Pilih mana yang paling mendesak dan paling penting.

Hitung Kebutuhan Dana

Cari informasi mengenai estimasi biaya yang diperlukan.

Jangan lupa mempertimbangkan inflasi.

Tentukan Strategi Menabung atau Investasi

Sesuaikan dengan jangka waktu tujuan.

Tujuan yang masih lama umumnya memberi ruang lebih besar untuk memanfaatkan instrumen investasi.

Evaluasi Secara Berkala

Kondisi hidup dapat berubah.

Lakukan peninjauan setidaknya setahun sekali agar tujuan tetap relevan.

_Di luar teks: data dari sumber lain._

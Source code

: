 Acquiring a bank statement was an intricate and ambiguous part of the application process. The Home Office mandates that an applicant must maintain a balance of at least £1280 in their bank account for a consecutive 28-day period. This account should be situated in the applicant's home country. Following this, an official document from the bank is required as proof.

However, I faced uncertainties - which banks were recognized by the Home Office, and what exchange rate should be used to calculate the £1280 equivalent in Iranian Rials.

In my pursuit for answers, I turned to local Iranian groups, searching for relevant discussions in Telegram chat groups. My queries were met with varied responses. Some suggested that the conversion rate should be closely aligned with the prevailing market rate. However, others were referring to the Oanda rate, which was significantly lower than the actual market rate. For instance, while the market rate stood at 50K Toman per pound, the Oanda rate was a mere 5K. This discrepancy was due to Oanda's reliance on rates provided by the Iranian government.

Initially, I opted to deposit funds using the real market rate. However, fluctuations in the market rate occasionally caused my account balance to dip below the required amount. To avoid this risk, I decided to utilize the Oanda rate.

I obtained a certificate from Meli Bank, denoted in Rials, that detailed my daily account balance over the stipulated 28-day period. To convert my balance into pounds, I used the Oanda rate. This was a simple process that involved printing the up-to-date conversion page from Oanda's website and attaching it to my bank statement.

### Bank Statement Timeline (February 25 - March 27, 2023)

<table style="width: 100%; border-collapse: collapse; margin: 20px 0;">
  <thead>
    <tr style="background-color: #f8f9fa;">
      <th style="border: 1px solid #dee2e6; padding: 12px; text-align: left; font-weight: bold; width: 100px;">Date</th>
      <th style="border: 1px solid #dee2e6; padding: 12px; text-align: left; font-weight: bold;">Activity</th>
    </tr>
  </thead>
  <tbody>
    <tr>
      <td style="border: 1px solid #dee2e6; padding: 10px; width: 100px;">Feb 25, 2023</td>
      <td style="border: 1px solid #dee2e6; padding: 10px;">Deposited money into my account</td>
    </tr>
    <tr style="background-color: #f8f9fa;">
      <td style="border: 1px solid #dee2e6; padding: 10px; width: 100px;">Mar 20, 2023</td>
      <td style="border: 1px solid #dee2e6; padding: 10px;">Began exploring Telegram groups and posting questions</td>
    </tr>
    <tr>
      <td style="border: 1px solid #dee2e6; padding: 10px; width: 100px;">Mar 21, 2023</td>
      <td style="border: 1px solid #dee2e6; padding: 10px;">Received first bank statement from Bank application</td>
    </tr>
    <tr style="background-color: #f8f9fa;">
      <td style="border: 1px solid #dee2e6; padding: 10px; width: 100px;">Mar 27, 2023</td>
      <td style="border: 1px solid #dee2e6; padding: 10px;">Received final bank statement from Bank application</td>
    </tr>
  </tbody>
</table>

Tujuan Keuangan dan Kualitas Hidup

Memiliki tujuan keuangan bukan berarti hidup menjadi terlalu kaku atau tidak boleh menikmati hasil kerja keras.

Sebaliknya, tujuan keuangan justru membantu kita menikmati hidup dengan lebih tenang.

Kita tetap dapat berlibur, membeli barang yang disukai, atau menikmati momen bersama keluarga, selama semua itu dilakukan secara sadar dan tidak mengorbankan masa depan.

Tujuan keuangan mengajarkan keseimbangan antara menikmati hari ini dan mempersiapkan hari esok.

Penutup

Tujuan keuangan jangka panjang bukan sekadar daftar impian yang ditulis di atas kertas. Ia adalah kompas yang memberi arah dalam setiap keputusan finansial.

Dengan tujuan yang jelas, kita lebih mudah menentukan prioritas, membangun disiplin, serta mempersiapkan masa depan dengan lebih percaya diri.

Kita mungkin tidak dapat mengendalikan seluruh peristiwa yang akan terjadi dalam hidup. Namun, kita dapat memilih untuk merencanakannya dengan lebih baik.

Mulailah dari langkah kecil. Tuliskan apa yang ingin Anda capai, hitung kebutuhan dananya, lalu sisihkan sebagian pendapatan secara konsisten.

Karena masa depan yang nyaman bukanlah hasil dari keberuntungan semata, melainkan buah dari keputusan-keputusan kecil yang dilakukan dengan sadar dan berulang setiap hari.

Pada akhirnya, bukan seberapa besar penghasilan yang menentukan keberhasilan finansial seseorang, melainkan seberapa jelas arah yang dituju dan seberapa disiplin ia berjalan menuju tujuan tersebut.

Daftar Pustaka

Consumer Financial Protection Bureau. (2022). Your money, your goals: Focus on people with goals. Washington, DC: CFPB.

Gitman, L. J., Joehnk, M. D., & Billingsley, R. S. (2019). Personal Financial Planning (14th ed.). Boston, MA: Cengage Learning.

Lusardi, A. (2019). Financial literacy and the need for financial education: Evidence and implications. Swiss Journal of Economics and Statistics, 155(1), 1–8. https://doi.org/10.1186/s41937-019-0027-5

OECD. (2020). OECD/INFE 2020 International Survey of Adult Financial Literacy. Paris: OECD Publishing.

Xiao, J. J., & Porto, N. (2017). Financial education and financial satisfaction: Financial literacy, behavior, and capability as mediators. International Journal of Bank Marketing, 35(5), 805–817. https://doi.org/10.1108/IJBM-01-2016-0009

Hershfield, H. E. (2023). Your Future Self: How to Make Tomorrow Better Today. New York, NY: Little, Brown Spark.

Malkiel, B. G. (2020). A Random Walk Down Wall Street: The Time-Tested Strategy for Successful Investing (12th ed.). New York, NY: W. W. Norton & Company.